In the main competition, some fine directors delivered some mild-to-moderate disappointments, notably Paulo Sorrentino with “Youth” (Michael Caine and Harvey Keitel fighting off old age and artistic ennui at a Swiss spa) and, the Palme notwithstanding, Audiard with “Dheepan.” This year’s big winner starts off well, with an absorbing chronicle of three Sri Lankan refugees posing as a family as they make their way to the Paris suburbs.

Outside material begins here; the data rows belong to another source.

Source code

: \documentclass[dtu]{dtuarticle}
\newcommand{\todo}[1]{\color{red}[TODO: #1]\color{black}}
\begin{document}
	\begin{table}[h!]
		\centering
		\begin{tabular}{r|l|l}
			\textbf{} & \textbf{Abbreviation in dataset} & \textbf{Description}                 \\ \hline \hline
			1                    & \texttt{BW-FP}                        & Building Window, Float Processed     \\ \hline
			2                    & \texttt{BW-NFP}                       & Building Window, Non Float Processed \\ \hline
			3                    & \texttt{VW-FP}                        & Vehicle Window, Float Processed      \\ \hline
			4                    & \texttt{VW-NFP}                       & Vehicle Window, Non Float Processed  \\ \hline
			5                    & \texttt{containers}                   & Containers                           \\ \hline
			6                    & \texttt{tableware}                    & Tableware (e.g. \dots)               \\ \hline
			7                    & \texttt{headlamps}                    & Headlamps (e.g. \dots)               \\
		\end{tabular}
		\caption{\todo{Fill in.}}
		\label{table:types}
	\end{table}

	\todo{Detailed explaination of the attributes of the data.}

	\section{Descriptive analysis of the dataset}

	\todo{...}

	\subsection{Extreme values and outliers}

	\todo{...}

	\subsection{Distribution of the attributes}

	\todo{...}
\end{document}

There they must cope with a dangerous housing project carved up by warring gangs. Much of the film is tense, forceful and immediate. Then Audiard takes the easy way out, albeit a commercially promising one; the story contrives to put its decent but volatile title character, played by Jesuthasan Antonythasan, into action hero mode, capped by an eye-roller of a coda.

Still, the best of “Dheepan” transcends its own storyline. Audiard, whose peak achievement remains the prison drama “A Prophet,” takes you someplace. This is the enduring fact about the world’s grandest film festival: You travel to the Cote d’Azur only to be transported to worlds and visions beyond.

“The Assassin” offered a supremely elegant martial arts tale, set in 9th century China, about a stealthy killer (Shu Qi) returning to her homeland. This is Hou’s first film in eight years; his brilliant, blithe Parisian character study “The Flight of the Red Balloon” screened here at Cannes in 2007.

The violence in “The Assassin” does not behave like the violence in virtually any other wuxia martial arts picture. Hou cuts away, or into, a clash of sword-wielding warriors at unpredictable and eccentrically timed junctures. He does not deliver the usual; he’s incapable of “the usual,” as a filmmaker with an unparalleled eye for compositional rigor and mouth-watering landscapes.

Another master, Chinese auteur Jia Zhangke, works in an entirely different key — many different keys, in fact — in “Mountains May Depart,” an audacious, squirrelly love triangle completely shut out by the jury.

Of the French films in competition, the best was unfairly squeezed out of the main competition slate and ended up in Directors’ Fortnight. Arnaud Desplechin’s “My Golden Days” serves as a lovely, rollicking prequel to the filmmaker’s “My Sex Life … or How I Got Into an Argument.” The story brings the recent, late-20th century past to life, following the fortunes of Paul (lovely, unaffected work from young newcomer Quentin Dolmaire) and his vexing long-term love for Esther (Lou-Roy Lecollinet).

It’s a film about young-adult romance and heartbreak that embraces the highs, lows and the in-betweens, at an age when love is a melodrama being written on the fly.

Closing weekend, in the Cannes Classics sidebar, one of the last things I saw was Kent Jones’ documentary “Hitchcock/Truffaut,” an irresistible love letter to one of the most justifiably dog-eared film books in history. Tight and packed with judiciously chosen clips, it’s an account of how Francois Truffaut came to interview his cinematic idol over the course of a week in 1962, in between the release of “Psycho” and “The Birds.”

If nothing else the documentary should stoke appreciation for some of Hitchcock’s less universally revered titles, “The Wrong Man” chief among them. Interviews with David Fincher, Martin Scorsese and others keep the Hitchcock love coming. And then the documentary ends with a lovely freeze frame of the key hidden in Ingrid Bergman’s hand in “Notorious.” Pure cinema.

It was swell to see “Hitchcock/Truffaut” in a particular corner of the world that will never apologize for the love of pure cinema.